[What is needed]
Please say how many lines in the records contain the word "more", giving only the number.

[Data provided]
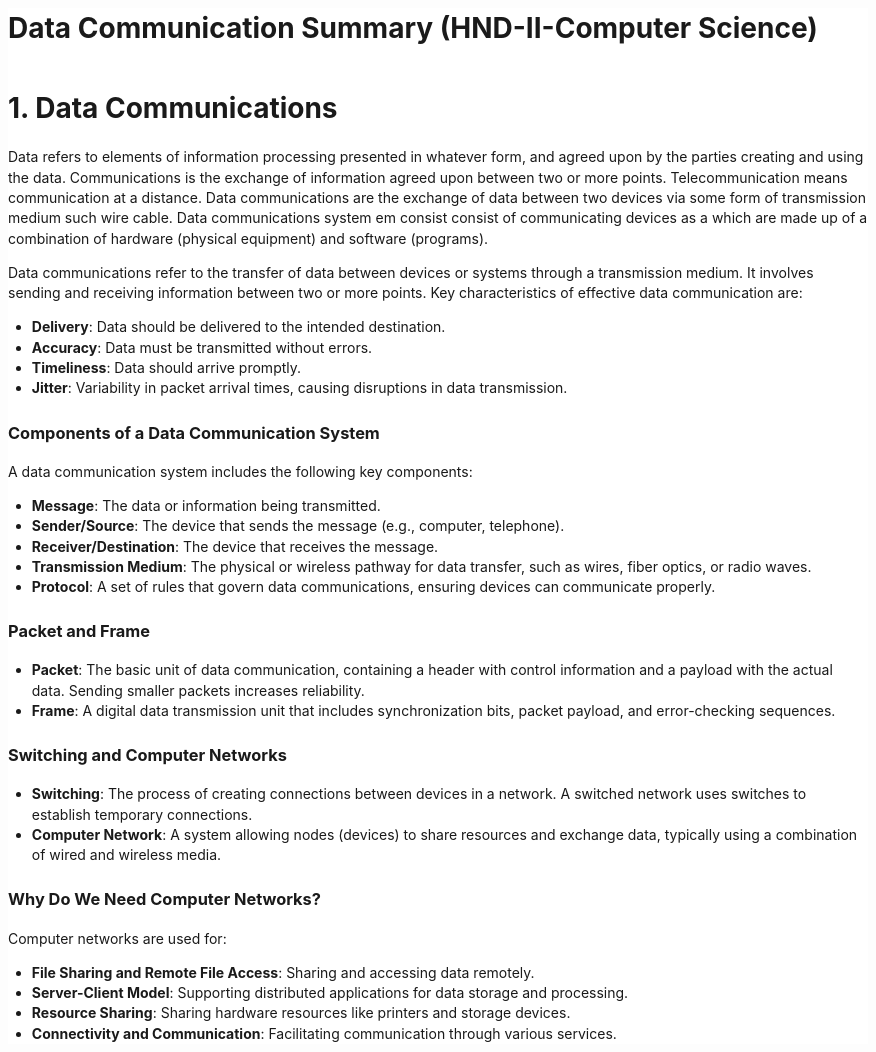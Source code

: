 # Data Communication Summary (HND-II-Computer Science)

# 1. Data Communications
Data refers to elements of information processing presented in whatever form, and agreed upon by the parties creating and using the data. Communications is the exchange of information agreed upon between two or more points. Telecommunication means communication at a distance. Data communications are the exchange of data between two devices via some form of transmission medium such wire cable. Data communications system em consist consist of communicating devices as a which are made up of a combination of hardware (physical equipment) and software (programs).

Data communications refer to the transfer of data between devices or systems through a transmission medium. It involves sending and receiving information between two or more points. Key characteristics of effective data communication are:

- **Delivery**: Data should be delivered to the intended destination.
- **Accuracy**: Data must be transmitted without errors.
- **Timeliness**: Data should arrive promptly.
- **Jitter**: Variability in packet arrival times, causing disruptions in data transmission.

### Components of a Data Communication System
A data communication system includes the following key components:

- **Message**: The data or information being transmitted.
- **Sender/Source**: The device that sends the message (e.g., computer, telephone).
- **Receiver/Destination**: The device that receives the message.
- **Transmission Medium**: The physical or wireless pathway for data transfer, such as wires, fiber optics, or radio waves.
- **Protocol**: A set of rules that govern data communications, ensuring devices can communicate properly.

### Packet and Frame
- **Packet**: The basic unit of data communication, containing a header with control information and a payload with the actual data. Sending smaller packets increases reliability.
- **Frame**: A digital data transmission unit that includes synchronization bits, packet payload, and error-checking sequences.

### Switching and Computer Networks
- **Switching**: The process of creating connections between devices in a network. A switched network uses switches to establish temporary connections.
- **Computer Network**: A system allowing nodes (devices) to share resources and exchange data, typically using a combination of wired and wireless media.

### Why Do We Need Computer Networks?
Computer networks are used for:

- **File Sharing and Remote File Access**: Sharing and accessing data remotely.
- **Server-Client Model**: Supporting distributed applications for data storage and processing.
- **Resource Sharing**: Sharing hardware resources like printers and storage devices.
- **Connectivity and Communication**: Facilitating communication through various services.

[Response to this exercise]
2